[[ SUPPLIED RECORDS open ]]
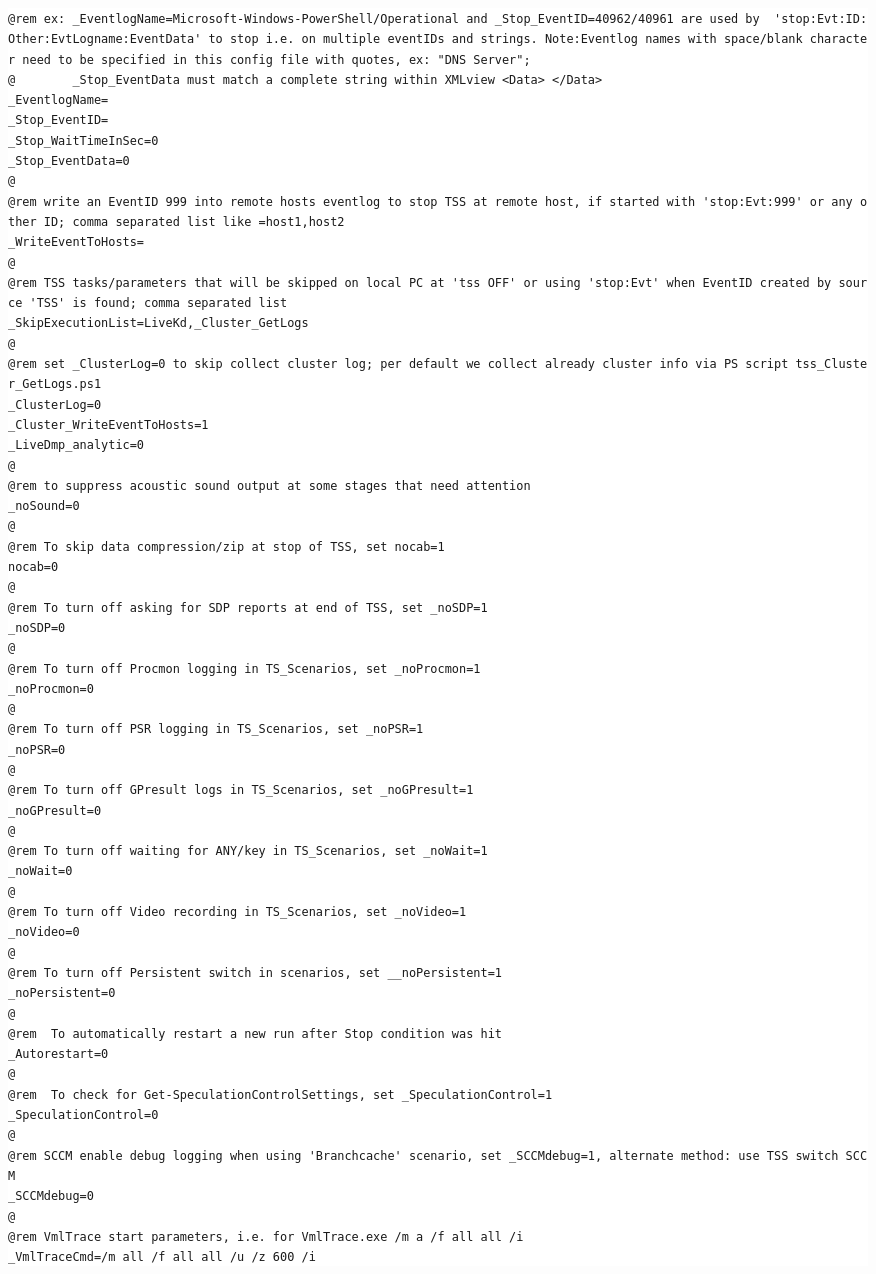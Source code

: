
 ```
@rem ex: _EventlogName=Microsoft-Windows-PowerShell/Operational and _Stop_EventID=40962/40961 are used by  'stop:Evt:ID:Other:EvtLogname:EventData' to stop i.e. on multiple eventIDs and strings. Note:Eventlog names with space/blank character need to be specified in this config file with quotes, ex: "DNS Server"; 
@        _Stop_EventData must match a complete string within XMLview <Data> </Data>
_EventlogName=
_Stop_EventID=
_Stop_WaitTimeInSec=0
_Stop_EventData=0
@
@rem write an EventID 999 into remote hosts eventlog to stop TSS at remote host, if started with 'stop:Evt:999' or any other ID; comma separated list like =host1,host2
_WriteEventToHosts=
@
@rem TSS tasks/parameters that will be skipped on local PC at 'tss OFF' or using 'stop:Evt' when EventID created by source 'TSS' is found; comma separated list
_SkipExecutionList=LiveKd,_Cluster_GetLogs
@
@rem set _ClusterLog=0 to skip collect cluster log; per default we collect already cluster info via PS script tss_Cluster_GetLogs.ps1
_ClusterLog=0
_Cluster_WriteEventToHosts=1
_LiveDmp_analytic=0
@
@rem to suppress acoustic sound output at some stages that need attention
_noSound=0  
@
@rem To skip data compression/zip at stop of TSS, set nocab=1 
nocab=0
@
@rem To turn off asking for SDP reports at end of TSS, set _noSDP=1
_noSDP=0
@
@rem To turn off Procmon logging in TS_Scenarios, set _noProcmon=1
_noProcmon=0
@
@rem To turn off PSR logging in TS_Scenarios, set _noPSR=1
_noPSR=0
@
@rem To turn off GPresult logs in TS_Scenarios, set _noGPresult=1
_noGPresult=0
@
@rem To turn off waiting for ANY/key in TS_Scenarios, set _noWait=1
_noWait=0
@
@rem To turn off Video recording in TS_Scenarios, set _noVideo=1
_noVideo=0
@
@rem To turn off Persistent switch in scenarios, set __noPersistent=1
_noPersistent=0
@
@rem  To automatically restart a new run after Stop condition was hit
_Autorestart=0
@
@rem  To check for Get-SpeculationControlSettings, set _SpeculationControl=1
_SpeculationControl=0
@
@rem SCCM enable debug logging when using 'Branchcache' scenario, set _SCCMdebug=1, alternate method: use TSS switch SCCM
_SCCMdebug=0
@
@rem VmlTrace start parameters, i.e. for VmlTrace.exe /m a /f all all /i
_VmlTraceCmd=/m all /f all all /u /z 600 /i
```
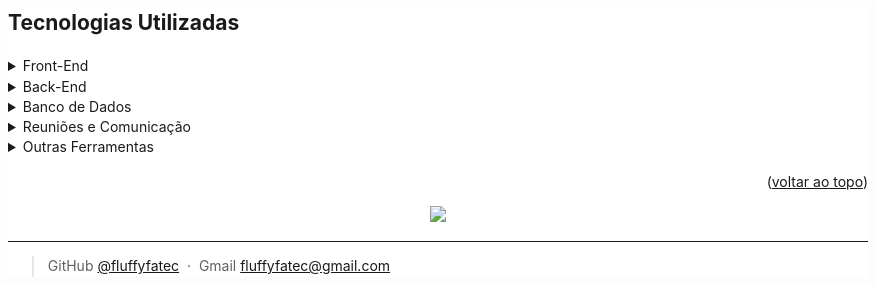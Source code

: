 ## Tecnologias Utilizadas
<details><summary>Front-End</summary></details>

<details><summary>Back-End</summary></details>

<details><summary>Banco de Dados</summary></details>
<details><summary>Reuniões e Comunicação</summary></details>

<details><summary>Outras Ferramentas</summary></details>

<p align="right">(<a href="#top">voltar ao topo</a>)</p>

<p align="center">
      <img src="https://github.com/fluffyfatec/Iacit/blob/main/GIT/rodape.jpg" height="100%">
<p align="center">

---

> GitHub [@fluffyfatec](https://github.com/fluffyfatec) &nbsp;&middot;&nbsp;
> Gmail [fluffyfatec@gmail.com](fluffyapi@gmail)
[[ SUPPLIED RECORDS closed ]]
WORK REQUIRED
Copy out every line of the listing where the word "comma" occurs.

COMPLETED TASK
@rem write an EventID 999 into remote hosts eventlog to stop TSS at remote host, if started with 'stop:Evt:999' or any other ID; comma separated list like =host1,host2
@rem TSS tasks/parameters that will be skipped on local PC at 'tss OFF' or using 'stop:Evt' when EventID created by source 'TSS' is found; comma separated list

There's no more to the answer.